Concernant l’étymologie populaire, j’avais un collègue qui, lors de la création des POS (Plan d’occupation des sols) se heurtait à des résistances dans le monde rural et un maire lui dit un jour : « le plan d’occupation des sols : on a un mauvais souvenir de la guerre ». Quelque part, il avait raison, puisque c’était une emprise sur un territoire local d’une planification qui leur était imposée et profondément étrangère.
Une autre remarque que je voulais faire, c’est le rôle des institutions dans l’homogénéisation de la langue. Certains disaient que le mot territoire était intraduisible en anglais, et je faisais observer que ce qui l’a rendu traduisible, c’est l’Europe, puisqu’il y a une politique de « territorial collegian ». Cela a imposé un concept par le biais d’un politique.
Mais que fait-on de tout cela dans un contexte d’interdépendance irréversible ? comment faire pour arriver vers un droit mondial commercialisable ? Est-ce que la notion de responsabilité est universalisable ? L’enjeu pour nous est de fabriquer des concepts qui soient acceptables pour les différentes cultures mais qui ne soient pas impérialistes. On a besoin de trouver le moyen de langages communs.

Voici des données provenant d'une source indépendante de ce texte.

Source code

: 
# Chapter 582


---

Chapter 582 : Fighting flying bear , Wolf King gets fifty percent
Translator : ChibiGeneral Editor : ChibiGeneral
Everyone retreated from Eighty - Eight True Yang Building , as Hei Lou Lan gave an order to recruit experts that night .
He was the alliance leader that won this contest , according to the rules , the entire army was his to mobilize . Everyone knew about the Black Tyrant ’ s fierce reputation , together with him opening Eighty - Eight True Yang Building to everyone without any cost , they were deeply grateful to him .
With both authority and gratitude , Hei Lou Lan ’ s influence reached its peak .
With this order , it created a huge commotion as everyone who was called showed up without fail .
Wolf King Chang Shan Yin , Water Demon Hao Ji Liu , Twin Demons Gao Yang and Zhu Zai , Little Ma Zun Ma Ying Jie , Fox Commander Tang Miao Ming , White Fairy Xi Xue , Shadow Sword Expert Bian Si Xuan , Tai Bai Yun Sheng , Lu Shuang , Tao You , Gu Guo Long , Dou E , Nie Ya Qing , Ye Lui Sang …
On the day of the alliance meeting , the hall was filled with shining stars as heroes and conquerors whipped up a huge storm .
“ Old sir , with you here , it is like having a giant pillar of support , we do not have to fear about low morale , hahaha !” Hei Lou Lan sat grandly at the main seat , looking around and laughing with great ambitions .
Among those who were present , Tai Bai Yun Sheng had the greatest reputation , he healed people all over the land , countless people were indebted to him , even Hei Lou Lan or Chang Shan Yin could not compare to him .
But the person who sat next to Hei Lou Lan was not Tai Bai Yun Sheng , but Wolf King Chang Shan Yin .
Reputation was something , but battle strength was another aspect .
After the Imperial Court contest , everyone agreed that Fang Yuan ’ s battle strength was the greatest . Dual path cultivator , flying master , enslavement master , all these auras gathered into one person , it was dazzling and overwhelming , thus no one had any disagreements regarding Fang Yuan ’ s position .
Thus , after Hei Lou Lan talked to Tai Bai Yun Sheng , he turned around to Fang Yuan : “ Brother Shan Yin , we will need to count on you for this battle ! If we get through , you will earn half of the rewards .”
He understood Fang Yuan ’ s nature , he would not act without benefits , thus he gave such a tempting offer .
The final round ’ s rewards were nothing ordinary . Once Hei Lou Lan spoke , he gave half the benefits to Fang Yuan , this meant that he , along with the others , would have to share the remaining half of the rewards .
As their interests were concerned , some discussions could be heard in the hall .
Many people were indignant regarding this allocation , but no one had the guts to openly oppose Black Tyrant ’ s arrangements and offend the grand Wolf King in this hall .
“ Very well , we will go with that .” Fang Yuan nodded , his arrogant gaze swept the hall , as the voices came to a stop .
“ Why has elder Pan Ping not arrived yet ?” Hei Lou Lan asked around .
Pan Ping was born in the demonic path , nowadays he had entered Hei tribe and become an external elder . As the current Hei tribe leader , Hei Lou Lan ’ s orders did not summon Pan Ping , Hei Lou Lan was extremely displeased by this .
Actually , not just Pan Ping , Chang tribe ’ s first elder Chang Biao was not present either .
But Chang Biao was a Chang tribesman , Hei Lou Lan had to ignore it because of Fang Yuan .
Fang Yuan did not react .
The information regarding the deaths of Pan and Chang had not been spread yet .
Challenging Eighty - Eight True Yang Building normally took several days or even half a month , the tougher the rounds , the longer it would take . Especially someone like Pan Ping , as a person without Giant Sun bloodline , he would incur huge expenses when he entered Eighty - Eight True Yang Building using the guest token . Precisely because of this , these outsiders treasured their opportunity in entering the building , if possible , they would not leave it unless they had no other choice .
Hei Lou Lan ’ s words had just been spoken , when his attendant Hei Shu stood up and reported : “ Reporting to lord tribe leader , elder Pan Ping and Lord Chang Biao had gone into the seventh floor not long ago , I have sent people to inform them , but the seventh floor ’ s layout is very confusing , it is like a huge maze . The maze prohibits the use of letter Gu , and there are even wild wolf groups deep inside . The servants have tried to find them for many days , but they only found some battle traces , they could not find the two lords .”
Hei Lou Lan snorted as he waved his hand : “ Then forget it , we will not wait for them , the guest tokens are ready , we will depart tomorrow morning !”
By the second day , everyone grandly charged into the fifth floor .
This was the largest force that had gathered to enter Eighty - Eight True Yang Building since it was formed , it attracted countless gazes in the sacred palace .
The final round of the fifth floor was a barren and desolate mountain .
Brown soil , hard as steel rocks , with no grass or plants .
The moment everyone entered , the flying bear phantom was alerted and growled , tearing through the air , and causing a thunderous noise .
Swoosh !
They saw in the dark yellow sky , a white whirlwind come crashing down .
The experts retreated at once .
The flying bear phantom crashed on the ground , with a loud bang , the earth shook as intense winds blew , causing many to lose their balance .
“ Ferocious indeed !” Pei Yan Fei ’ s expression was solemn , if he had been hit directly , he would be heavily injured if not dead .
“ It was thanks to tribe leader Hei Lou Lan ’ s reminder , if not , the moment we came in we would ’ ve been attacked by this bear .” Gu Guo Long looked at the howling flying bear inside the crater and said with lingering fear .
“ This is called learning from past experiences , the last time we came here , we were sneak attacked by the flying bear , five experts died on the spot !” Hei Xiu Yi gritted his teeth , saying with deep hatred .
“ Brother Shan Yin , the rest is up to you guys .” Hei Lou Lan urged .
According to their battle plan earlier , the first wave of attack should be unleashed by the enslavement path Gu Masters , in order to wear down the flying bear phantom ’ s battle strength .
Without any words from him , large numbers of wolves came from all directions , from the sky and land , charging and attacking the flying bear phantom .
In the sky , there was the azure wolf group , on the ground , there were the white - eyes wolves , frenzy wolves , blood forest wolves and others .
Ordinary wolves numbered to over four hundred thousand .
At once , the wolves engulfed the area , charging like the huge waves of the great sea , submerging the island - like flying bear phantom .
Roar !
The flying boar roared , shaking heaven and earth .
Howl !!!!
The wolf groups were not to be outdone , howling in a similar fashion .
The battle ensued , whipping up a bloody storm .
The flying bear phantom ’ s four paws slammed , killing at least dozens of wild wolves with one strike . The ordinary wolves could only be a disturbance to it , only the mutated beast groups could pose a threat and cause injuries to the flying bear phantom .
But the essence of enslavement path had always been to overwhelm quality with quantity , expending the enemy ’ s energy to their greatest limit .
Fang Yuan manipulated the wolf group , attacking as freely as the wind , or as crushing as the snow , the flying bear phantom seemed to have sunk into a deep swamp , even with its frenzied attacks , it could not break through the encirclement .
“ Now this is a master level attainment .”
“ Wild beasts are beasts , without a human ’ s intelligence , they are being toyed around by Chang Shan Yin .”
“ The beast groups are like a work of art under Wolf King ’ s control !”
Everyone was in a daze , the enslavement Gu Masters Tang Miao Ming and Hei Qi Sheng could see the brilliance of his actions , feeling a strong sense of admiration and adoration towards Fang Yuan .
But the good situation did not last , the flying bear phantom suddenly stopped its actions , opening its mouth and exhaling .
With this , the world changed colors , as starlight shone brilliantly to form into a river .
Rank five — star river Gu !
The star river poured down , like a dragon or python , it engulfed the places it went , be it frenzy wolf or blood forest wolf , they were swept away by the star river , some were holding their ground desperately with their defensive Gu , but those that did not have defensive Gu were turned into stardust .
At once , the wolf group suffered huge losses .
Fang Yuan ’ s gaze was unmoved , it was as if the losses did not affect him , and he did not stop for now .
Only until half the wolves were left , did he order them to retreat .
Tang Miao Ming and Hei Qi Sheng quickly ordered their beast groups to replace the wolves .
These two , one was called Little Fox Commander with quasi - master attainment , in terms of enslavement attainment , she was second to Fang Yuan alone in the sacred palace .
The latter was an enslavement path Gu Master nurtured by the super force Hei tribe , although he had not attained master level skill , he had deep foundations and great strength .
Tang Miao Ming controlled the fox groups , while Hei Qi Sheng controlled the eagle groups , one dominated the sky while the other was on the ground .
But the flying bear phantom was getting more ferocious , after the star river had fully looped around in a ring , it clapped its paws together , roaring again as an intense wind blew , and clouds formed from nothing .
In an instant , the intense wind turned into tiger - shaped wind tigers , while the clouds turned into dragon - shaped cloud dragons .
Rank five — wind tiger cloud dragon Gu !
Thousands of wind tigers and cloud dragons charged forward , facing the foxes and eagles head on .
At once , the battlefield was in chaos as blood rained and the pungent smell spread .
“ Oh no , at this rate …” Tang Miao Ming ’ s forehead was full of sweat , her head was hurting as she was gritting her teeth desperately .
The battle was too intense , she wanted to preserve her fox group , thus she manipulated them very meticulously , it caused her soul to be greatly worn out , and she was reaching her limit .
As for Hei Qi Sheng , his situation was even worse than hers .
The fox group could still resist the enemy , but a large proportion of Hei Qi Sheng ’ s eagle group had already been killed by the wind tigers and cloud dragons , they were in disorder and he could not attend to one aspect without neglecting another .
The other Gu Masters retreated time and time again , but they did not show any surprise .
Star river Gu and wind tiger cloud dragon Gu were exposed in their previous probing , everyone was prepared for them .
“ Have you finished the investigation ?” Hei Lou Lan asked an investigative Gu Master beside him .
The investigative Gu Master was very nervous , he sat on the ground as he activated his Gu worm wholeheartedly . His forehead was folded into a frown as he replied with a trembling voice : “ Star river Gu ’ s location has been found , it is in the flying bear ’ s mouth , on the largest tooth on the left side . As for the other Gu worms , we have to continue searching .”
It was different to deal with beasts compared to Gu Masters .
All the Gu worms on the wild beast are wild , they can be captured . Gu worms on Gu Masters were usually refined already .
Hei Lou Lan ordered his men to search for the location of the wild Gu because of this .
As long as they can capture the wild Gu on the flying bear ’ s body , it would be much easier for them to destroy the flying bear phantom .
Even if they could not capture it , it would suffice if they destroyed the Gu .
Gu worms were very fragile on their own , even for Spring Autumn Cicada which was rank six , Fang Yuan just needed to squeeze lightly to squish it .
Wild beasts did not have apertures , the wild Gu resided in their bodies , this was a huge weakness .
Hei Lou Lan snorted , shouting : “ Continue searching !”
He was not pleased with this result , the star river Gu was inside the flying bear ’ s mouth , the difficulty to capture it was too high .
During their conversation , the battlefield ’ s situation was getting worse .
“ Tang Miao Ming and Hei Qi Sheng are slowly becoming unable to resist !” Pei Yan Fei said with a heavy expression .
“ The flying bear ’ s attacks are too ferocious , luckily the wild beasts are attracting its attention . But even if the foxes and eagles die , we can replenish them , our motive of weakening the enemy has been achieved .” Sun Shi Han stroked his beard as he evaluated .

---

Comment le territoire peut faire sens commun au sein d’une gouvernance mondiale ?
Le rapport entre communauté et gouvernance, quel est-il ? Est-ce qu’il n’y a pas un sentiment d’un vivre commun pour fonder la gouvernance mondiale ?
Je crois qu’il faut introduire une notion de relativité. A partir du moment où on pense territoire, on a une vision singulière. Les gens se définissent souvent à l’échelle de la planète d’abord en tant qu’État, puis à travers une région. Il faut relativiser et comprendre que sa propre notion du territoire est une notion relative en fonction de son historicité ; il faut aussi s’habituer au fait qu’un territoire puisse être plusieurs nations sans que ce soit quelque chose de revendicatif ou conflictuel. C’est pourquoi, il faut déjà voir comment nous voyons le concept de territoire (et cela peut être très complexe), et voir également comment les autres le comprennent. On peut à la fois s’entendre sur tout un ensemble d’éléments mais ce n’est pas la somme des éléments qui fait un tout. Il faut introduire les différences.
Le territoire de la langue. Tous ces gens qui quittent leur territoire et qui sont en transit vers on ne sait où, et qui ont pour territoire seulement leur langue.
La notion d’apatride est en effet importante. En anglais cela se dit statelessness. Celui qui est apatride, n’a plus de patrie et sur quel territoire est-il ? Il y a beaucoup de monde, des millions de personnes qui sont dans des statuts d’apatride.
L’apatridie peut se produire pour diverses raisons, notamment la discrimination envers certains groupes ethniques ou religieux ou en raison du genre, l’émergence de nouveaux États et les transferts de territoires entre États existants, ainsi que les conflits entre lois sur la nationalité.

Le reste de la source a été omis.